[Provided records]

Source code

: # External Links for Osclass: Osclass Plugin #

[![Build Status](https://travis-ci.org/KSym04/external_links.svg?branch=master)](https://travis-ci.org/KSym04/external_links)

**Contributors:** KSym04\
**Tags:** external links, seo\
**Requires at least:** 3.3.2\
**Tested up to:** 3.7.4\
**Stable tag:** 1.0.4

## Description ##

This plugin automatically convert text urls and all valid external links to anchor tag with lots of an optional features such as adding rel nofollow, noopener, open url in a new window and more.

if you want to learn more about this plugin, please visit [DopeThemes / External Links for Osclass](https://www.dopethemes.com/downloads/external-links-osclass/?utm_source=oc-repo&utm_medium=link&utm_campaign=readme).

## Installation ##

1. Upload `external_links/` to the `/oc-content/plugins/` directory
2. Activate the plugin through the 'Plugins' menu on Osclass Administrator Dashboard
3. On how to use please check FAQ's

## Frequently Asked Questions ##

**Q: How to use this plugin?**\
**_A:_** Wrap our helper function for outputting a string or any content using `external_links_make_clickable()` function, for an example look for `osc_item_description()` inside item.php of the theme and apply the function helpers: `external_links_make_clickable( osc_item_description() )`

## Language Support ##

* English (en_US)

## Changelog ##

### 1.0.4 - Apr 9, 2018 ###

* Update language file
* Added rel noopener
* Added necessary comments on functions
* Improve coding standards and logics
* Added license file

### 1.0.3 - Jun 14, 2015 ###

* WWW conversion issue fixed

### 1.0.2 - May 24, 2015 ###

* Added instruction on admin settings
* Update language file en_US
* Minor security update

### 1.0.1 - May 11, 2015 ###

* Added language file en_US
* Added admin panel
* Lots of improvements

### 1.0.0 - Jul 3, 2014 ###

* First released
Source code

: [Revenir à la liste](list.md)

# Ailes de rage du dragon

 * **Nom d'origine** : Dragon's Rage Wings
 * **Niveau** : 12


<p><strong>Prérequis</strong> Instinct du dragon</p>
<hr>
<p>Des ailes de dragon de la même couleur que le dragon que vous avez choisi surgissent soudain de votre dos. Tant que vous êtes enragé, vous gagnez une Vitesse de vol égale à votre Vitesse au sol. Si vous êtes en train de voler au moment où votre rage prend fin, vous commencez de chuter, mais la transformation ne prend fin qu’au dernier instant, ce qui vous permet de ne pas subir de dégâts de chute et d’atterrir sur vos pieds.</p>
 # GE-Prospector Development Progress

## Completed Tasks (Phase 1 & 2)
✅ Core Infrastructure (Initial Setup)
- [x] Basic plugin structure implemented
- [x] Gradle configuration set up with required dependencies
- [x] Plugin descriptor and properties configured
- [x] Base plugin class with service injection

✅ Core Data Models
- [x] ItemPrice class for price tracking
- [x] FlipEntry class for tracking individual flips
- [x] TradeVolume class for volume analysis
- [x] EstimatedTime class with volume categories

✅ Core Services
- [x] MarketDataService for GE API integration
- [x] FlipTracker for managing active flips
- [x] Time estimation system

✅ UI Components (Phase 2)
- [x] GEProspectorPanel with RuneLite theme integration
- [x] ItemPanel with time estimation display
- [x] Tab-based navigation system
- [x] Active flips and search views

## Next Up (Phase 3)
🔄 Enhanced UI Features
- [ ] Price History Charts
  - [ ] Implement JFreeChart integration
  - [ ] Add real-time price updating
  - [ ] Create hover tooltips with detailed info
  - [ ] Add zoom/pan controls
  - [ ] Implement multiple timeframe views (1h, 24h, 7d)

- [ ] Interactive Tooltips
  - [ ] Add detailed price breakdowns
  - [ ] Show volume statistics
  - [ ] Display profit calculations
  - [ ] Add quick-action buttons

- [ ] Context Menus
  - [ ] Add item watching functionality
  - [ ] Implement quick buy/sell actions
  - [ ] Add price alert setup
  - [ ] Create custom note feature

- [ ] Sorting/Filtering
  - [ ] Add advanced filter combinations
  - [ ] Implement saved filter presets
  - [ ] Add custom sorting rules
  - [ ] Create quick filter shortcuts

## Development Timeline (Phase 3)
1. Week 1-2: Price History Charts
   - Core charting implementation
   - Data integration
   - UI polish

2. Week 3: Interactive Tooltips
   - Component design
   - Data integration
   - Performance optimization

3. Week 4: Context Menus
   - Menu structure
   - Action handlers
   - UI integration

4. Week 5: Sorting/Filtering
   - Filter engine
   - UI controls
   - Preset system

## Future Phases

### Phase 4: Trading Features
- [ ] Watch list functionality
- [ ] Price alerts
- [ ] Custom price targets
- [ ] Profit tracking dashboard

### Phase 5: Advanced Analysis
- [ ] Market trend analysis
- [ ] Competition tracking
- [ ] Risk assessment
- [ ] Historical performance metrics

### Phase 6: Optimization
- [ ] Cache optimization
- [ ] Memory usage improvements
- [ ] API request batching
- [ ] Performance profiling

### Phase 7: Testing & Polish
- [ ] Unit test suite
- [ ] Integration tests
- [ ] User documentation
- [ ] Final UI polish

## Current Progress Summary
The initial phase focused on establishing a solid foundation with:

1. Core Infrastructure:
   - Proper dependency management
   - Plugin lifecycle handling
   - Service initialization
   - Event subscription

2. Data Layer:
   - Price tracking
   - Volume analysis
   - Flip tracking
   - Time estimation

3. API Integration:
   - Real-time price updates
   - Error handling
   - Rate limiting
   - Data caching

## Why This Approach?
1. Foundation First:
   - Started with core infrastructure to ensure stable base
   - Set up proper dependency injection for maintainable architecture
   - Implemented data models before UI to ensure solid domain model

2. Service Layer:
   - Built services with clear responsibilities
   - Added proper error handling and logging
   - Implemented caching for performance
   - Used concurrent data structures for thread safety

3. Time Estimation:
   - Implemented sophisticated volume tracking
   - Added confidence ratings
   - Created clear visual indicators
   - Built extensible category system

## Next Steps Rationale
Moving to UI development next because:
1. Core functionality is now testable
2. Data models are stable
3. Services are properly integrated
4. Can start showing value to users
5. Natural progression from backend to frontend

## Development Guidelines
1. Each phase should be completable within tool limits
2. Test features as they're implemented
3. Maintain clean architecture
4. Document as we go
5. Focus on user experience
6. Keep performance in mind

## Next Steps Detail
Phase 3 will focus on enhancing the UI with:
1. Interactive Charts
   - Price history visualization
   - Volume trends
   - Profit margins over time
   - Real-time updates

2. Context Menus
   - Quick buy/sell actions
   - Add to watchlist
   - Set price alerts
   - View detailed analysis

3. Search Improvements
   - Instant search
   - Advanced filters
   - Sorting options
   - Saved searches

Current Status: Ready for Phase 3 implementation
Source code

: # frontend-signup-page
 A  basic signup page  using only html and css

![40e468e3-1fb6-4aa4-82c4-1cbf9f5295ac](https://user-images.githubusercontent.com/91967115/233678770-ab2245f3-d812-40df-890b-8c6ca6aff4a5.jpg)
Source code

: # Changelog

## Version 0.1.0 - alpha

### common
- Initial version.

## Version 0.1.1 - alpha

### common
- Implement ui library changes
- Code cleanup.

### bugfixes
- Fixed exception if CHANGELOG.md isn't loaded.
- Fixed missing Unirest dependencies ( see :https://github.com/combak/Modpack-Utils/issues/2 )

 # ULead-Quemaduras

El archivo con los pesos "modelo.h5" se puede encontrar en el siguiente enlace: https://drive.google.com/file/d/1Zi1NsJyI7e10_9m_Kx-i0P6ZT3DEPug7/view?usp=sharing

[/Provided records]

Exercise description ▸ Using the data above, extract exactly the lines from the one that holds "- [ ] Add zoom/pan controls" to the one that holds "- Core charting implementation", both ends included, and no others.

Answer to the problem ▸
  - [ ] Add zoom/pan controls
  - [ ] Implement multiple timeframe views (1h, 24h, 7d)

- [ ] Interactive Tooltips
  - [ ] Add detailed price breakdowns
  - [ ] Show volume statistics
  - [ ] Display profit calculations
  - [ ] Add quick-action buttons

- [ ] Context Menus
  - [ ] Add item watching functionality
  - [ ] Implement quick buy/sell actions
  - [ ] Add price alert setup
  - [ ] Create custom note feature

- [ ] Sorting/Filtering
  - [ ] Add advanced filter combinations
  - [ ] Implement saved filter presets
  - [ ] Add custom sorting rules
  - [ ] Create quick filter shortcuts

## Development Timeline (Phase 3)
1. Week 1-2: Price History Charts
   - Core charting implementation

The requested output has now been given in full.